• _Work order_
Would you transcribe the listing exactly as it stands, minus any images?

• _Provided data_
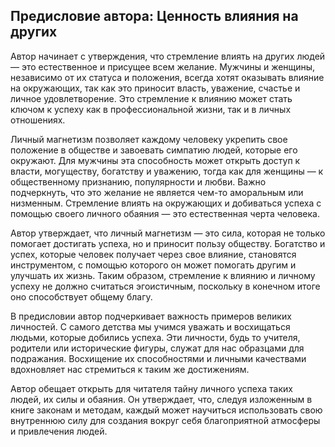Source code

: ## Предисловие автора: Ценность влияния на других

Автор начинает с утверждения, что стремление влиять на других людей — это естественное и присущее всем желание. Мужчины и женщины, независимо от их статуса и положения, всегда хотят оказывать влияние на окружающих, так как это приносит власть, уважение, счастье и личное удовлетворение. Это стремление к влиянию может стать ключом к успеху как в профессиональной жизни, так и в личных отношениях.

Личный магнетизм позволяет каждому человеку укрепить свое положение в обществе и завоевать симпатию людей, которые его окружают. Для мужчины эта способность может открыть доступ к власти, могуществу, богатству и уважению, тогда как для женщины — к общественному признанию, популярности и любви. Важно подчеркнуть, что это желание не является чем-то аморальным или низменным. Стремление влиять на окружающих и добиваться успеха с помощью своего личного обаяния — это естественная черта человека.

Автор утверждает, что личный магнетизм — это сила, которая не только помогает достигать успеха, но и приносит пользу обществу. Богатство и успех, которые человек получает через свое влияние, становятся инструментом, с помощью которого он может помогать другим и улучшать их жизнь. Таким образом, стремление к влиянию и личному успеху не должно считаться эгоистичным, поскольку в конечном итоге оно способствует общему благу.

В предисловии автор подчеркивает важность примеров великих личностей. С самого детства мы учимся уважать и восхищаться людьми, которые добились успеха. Эти личности, будь то учителя, родители или исторические фигуры, служат для нас образцами для подражания. Восхищение их способностями и личными качествами вдохновляет нас стремиться к таким же достижениям.

Автор обещает открыть для читателя тайну личного успеха таких людей, их силы и обаяния. Он утверждает, что, следуя изложенным в книге законам и методам, каждый может научиться использовать свою внутреннюю силу для создания вокруг себя благоприятной атмосферы и привлечения людей.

• _Your solution_
Source code

: ## Предисловие автора: Ценность влияния на других

Автор начинает с утверждения, что стремление влиять на других людей — это естественное и присущее всем желание. Мужчины и женщины, независимо от их статуса и положения, всегда хотят оказывать влияние на окружающих, так как это приносит власть, уважение, счастье и личное удовлетворение. Это стремление к влиянию может стать ключом к успеху как в профессиональной жизни, так и в личных отношениях.

Личный магнетизм позволяет каждому человеку укрепить свое положение в обществе и завоевать симпатию людей, которые его окружают. Для мужчины эта способность может открыть доступ к власти, могуществу, богатству и уважению, тогда как для женщины — к общественному признанию, популярности и любви. Важно подчеркнуть, что это желание не является чем-то аморальным или низменным. Стремление влиять на окружающих и добиваться успеха с помощью своего личного обаяния — это естественная черта человека.

Автор утверждает, что личный магнетизм — это сила, которая не только помогает достигать успеха, но и приносит пользу обществу. Богатство и успех, которые человек получает через свое влияние, становятся инструментом, с помощью которого он может помогать другим и улучшать их жизнь. Таким образом, стремление к влиянию и личному успеху не должно считаться эгоистичным, поскольку в конечном итоге оно способствует общему благу.

В предисловии автор подчеркивает важность примеров великих личностей. С самого детства мы учимся уважать и восхищаться людьми, которые добились успеха. Эти личности, будь то учителя, родители или исторические фигуры, служат для нас образцами для подражания. Восхищение их способностями и личными качествами вдохновляет нас стремиться к таким же достижениям.

Автор обещает открыть для читателя тайну личного успеха таких людей, их силы и обаяния. Он утверждает, что, следуя изложенным в книге законам и методам, каждый может научиться использовать свою внутреннюю силу для создания вокруг себя благоприятной атмосферы и привлечения людей.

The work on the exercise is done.